### Aim of the task
Collect all lines below with the string "strong".

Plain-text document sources

----------------------------------------

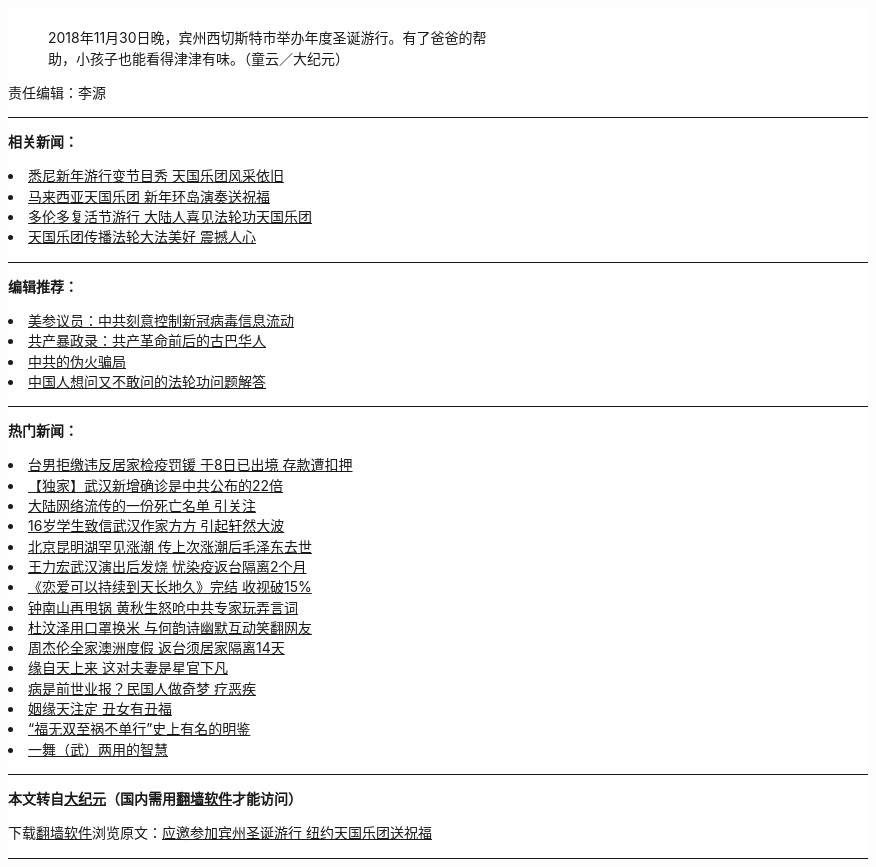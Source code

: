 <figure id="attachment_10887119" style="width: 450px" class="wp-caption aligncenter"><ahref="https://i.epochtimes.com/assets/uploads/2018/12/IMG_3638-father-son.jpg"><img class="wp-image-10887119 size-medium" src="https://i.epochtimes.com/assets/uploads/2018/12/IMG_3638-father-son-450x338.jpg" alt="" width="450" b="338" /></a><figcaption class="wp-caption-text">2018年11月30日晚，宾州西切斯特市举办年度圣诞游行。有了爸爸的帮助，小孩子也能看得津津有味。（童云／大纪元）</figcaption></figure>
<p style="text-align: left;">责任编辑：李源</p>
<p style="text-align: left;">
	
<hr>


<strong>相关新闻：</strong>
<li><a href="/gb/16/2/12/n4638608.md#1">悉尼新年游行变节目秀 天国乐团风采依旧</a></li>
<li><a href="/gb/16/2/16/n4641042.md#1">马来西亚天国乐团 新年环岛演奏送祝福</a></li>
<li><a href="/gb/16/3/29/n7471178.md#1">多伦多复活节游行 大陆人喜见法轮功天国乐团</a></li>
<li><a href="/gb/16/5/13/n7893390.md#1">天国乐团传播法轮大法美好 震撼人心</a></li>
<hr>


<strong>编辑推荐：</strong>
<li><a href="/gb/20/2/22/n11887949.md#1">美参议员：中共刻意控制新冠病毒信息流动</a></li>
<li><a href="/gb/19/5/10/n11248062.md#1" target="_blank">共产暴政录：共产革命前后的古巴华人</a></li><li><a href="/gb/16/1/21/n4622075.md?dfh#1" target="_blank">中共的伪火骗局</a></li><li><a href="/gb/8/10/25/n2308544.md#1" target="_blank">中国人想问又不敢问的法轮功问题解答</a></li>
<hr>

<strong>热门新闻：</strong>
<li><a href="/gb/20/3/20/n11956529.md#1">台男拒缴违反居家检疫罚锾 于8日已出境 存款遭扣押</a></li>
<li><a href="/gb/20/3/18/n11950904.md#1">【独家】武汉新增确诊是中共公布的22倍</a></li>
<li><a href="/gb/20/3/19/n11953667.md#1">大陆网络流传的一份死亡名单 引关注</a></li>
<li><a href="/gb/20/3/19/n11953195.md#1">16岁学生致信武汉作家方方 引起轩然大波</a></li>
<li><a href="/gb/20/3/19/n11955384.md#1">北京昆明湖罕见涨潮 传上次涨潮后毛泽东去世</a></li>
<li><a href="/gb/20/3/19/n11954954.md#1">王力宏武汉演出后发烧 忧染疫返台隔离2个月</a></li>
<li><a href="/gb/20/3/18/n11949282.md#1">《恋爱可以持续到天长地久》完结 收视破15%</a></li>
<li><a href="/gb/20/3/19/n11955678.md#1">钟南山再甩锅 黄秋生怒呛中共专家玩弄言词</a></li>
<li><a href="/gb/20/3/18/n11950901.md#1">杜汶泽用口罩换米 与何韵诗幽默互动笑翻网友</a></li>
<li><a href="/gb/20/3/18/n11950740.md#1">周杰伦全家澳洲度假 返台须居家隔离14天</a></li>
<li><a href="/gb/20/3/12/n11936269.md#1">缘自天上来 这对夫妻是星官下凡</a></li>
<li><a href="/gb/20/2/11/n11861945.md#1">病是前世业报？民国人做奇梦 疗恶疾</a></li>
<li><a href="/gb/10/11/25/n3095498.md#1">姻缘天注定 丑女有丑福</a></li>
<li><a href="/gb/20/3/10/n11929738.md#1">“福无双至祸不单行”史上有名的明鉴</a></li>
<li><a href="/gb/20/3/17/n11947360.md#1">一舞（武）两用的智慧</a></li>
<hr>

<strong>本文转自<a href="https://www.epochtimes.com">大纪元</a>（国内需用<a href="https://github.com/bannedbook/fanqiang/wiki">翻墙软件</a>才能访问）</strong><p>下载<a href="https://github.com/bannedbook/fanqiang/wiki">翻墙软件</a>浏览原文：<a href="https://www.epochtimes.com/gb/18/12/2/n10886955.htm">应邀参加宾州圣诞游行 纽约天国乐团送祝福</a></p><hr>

----------------------------------------

### Response area
<strong>相关新闻：</strong>
<strong>编辑推荐：</strong>
<strong>热门新闻：</strong>
<strong>本文转自<a href="https://www.epochtimes.com">大纪元</a>（国内需用<a href="https://github.com/bannedbook/fanqiang/wiki">翻墙软件</a>才能访问）</strong><p>下载<a href="https://github.com/bannedbook/fanqiang/wiki">翻墙软件</a>浏览原文：<a href="https://www.epochtimes.com/gb/18/12/2/n10886955.htm">应邀参加宾州圣诞游行 纽约天国乐团送祝福</a></p><hr>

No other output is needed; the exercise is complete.